** Exercise details **
The lines you return must be all those in the data that hold the string "extension".

** Record extracts **
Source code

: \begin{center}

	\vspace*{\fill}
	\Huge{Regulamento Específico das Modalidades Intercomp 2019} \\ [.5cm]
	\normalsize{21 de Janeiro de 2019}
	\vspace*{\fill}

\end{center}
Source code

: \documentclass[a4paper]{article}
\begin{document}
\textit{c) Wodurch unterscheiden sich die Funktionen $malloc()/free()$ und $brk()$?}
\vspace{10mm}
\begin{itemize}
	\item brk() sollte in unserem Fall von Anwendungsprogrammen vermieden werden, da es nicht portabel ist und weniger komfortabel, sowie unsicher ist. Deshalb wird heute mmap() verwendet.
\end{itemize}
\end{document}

...

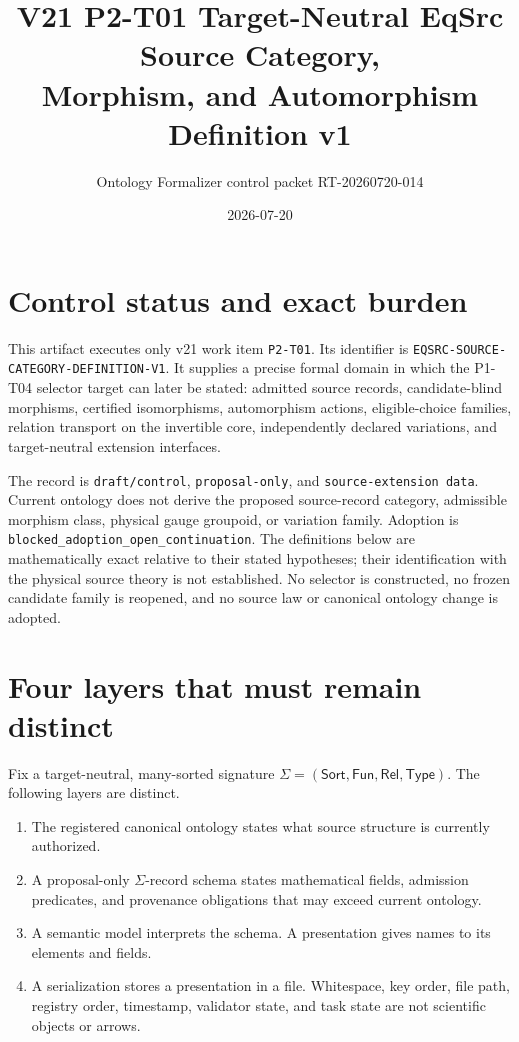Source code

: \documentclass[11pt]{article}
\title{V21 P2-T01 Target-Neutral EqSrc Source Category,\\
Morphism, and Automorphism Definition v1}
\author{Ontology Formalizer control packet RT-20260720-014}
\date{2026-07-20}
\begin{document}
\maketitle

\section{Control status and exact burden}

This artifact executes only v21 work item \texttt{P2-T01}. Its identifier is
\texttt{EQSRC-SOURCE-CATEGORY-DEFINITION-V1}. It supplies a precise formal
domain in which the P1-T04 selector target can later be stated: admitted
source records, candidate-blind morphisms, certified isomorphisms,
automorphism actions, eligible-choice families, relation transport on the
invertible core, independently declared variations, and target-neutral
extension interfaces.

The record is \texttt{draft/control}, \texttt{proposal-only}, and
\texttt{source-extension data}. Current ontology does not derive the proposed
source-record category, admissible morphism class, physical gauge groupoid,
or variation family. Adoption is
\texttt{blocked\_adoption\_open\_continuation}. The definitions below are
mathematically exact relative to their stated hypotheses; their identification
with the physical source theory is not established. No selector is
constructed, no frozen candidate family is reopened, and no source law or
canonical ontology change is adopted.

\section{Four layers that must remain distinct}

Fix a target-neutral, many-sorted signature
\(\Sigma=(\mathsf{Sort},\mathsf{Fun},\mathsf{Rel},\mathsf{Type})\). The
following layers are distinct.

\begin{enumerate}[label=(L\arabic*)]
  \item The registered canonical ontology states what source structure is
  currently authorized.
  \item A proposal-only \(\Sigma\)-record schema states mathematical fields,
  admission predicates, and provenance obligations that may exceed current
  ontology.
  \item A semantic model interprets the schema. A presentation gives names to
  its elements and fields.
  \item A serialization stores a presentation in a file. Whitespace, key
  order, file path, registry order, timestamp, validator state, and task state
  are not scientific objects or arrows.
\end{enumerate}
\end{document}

** Result of the task **
extension interfaces.
\texttt{source-extension data}. Current ontology does not derive the proposed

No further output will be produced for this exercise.